- Breast cancer,
- breast surgery,
- clip,
- localization,
- case report
Breast conservation therapy (BCT) has become the standard of care for treating low-stage breast lesions. The principle of this therapy is to conserve as much normal breast tissue as allowable while still achieving a proper oncologic resection. These breast-sparing dissections would be difficult if not impossible without any intra-operative guidance. For this reason a wire is typically placed near the lesion pre-operatively to serve in directing the surgeon. To accurately place a wire, a lesion must be identifiable on imaging. This creates a potential dilemma as candidates for breast-conserving therapy typically have low-stage lesions which can be illusive at times.
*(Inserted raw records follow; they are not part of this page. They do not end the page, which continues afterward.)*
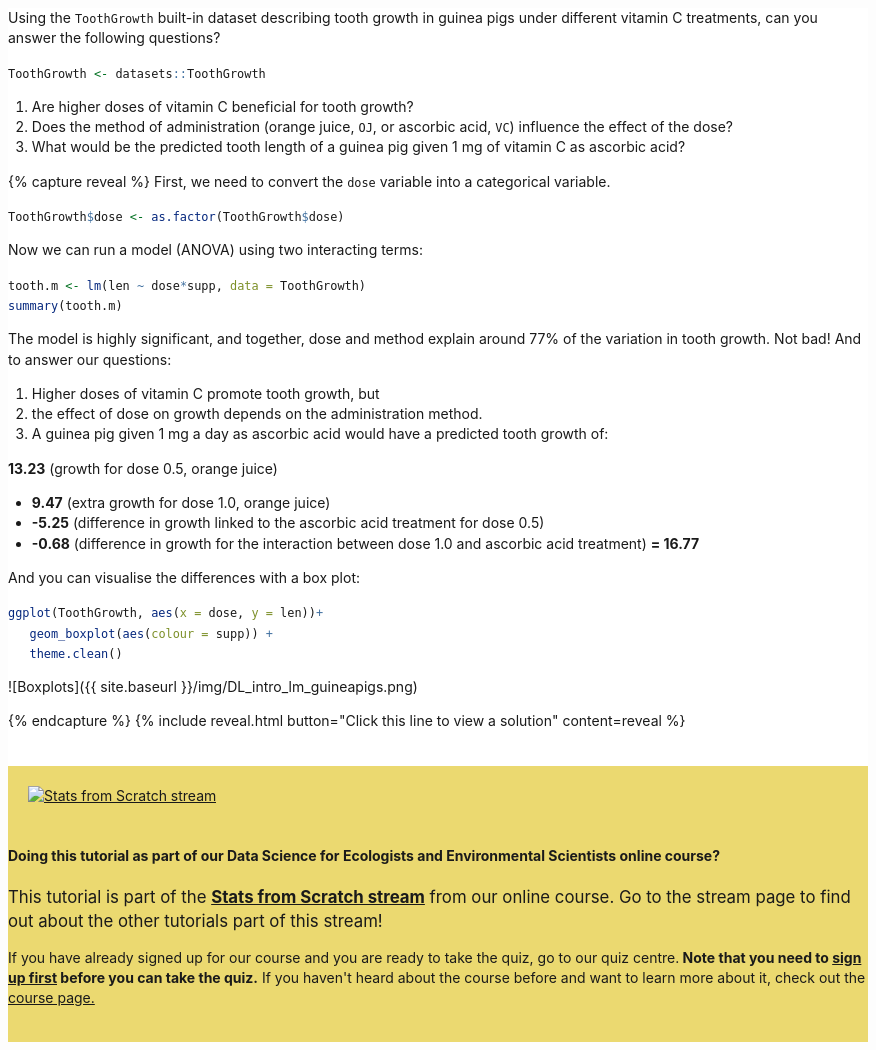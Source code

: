 Using the `ToothGrowth` built-in dataset describing tooth growth in guinea pigs under different vitamin C treatments, can you answer the following questions?

```r
ToothGrowth <- datasets::ToothGrowth
```

1. Are higher doses of vitamin C beneficial for tooth growth?
2. Does the method of administration (orange juice, `OJ`, or ascorbic acid, `VC`) influence the effect of the dose? 
3. What would be the predicted tooth length of a guinea pig given 1 mg of vitamin C as ascorbic acid?

{% capture reveal %}
First, we need to convert the `dose` variable into a categorical variable.

```r
ToothGrowth$dose <- as.factor(ToothGrowth$dose)
```
Now we can run a model (ANOVA) using two interacting terms:

```r
tooth.m <- lm(len ~ dose*supp, data = ToothGrowth)
summary(tooth.m)
```

The model is highly significant, and together, dose and method explain around 77% of the variation in tooth growth. Not bad! And to answer our questions:

1. Higher doses of vitamin C promote tooth growth, but
2. the effect of dose on growth depends on the administration method.
3. A guinea pig given 1 mg a day as ascorbic acid would have a predicted tooth growth of:

__13.23__ (growth for dose 0.5, orange juice) 
+ __9.47__ (extra growth for dose 1.0, orange juice) 
+ __-5.25__ (difference in growth linked to the ascorbic acid treatment for dose 0.5) 
+ __-0.68__ (difference in growth for the interaction between dose 1.0 and ascorbic acid treatment)
__= 16.77__

And you can visualise the differences with a box plot:

```r
ggplot(ToothGrowth, aes(x = dose, y = len))+
   geom_boxplot(aes(colour = supp)) +
   theme.clean()
```

![Boxplots]({{ site.baseurl }}/img/DL_intro_lm_guineapigs.png)

{% endcapture %}
{% include reveal.html button="Click this line to view a solution" content=reveal %}


<br>

<section id="portfolio-work" style="background-color: #ebd970; padding-bottom:20px">
<div class="content-new-streams">
<a href="https://ourcodingclub.github.io/course/stats-scratch/index.html" target="_blank"><img src="{{ site.baseurl }}/assets/img/dl_course/DL_stream1.png" style= "width:30%; height:auto; padding:20px;20px;20px;80px;" alt="Stats from Scratch stream"></a>
<h4>Doing this tutorial as part of our Data Science for Ecologists and Environmental Scientists online course?</h4>
<p><big>This tutorial is part of the <b><a href="https://ourcodingclub.github.io/course/stats-scratch/index.html" target="_blank">Stats from Scratch stream</a></b> from our online course. Go to the stream page to find out about the other tutorials part of this stream!</big></p>
<p>If you have already signed up for our course and you are ready to take the quiz, go to our quiz centre.<b> Note that you need to <a href="https://ourcodingclub.github.io/course_info" target="_blank">sign up first</a> before you can take the quiz.</b> If you haven't heard about the course before and want to learn more about it, check out the <a href="https://ourcodingclub.github.io/course" target="_blank">course page.</a></p>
Thus, fiduciary markers such as clips have become integral in the treatment of low-stage breast lesions as they can serve as a reference point for identifying non-palpable breast lesions. In fact, cases in which a clip serves as the only identifiable landmark for an occult breast lesion are not uncommon. While undoubtedly useful, the heavy reliance we place on these markers creates a potential for significant dilemma when they cannot be visualized. We present a case that demonstrates one of the potential pitfalls that can occur when relying on a fiduciary marker, specifically, the inability to perform pre-operative wire-guided localization (WGL) for lumpectomy due to a lack of clip visualization. We discuss the potential causes for lost markers such as clip migration as well as several techniques available for attempting a “blind” lumpectomy with particular focus on intra-operative fluoroscopy. By utilizing this technique we were able to successfully complete an unexpected blind lumpectomy without any sacrifice in regards to oncologic margins or cosmesis.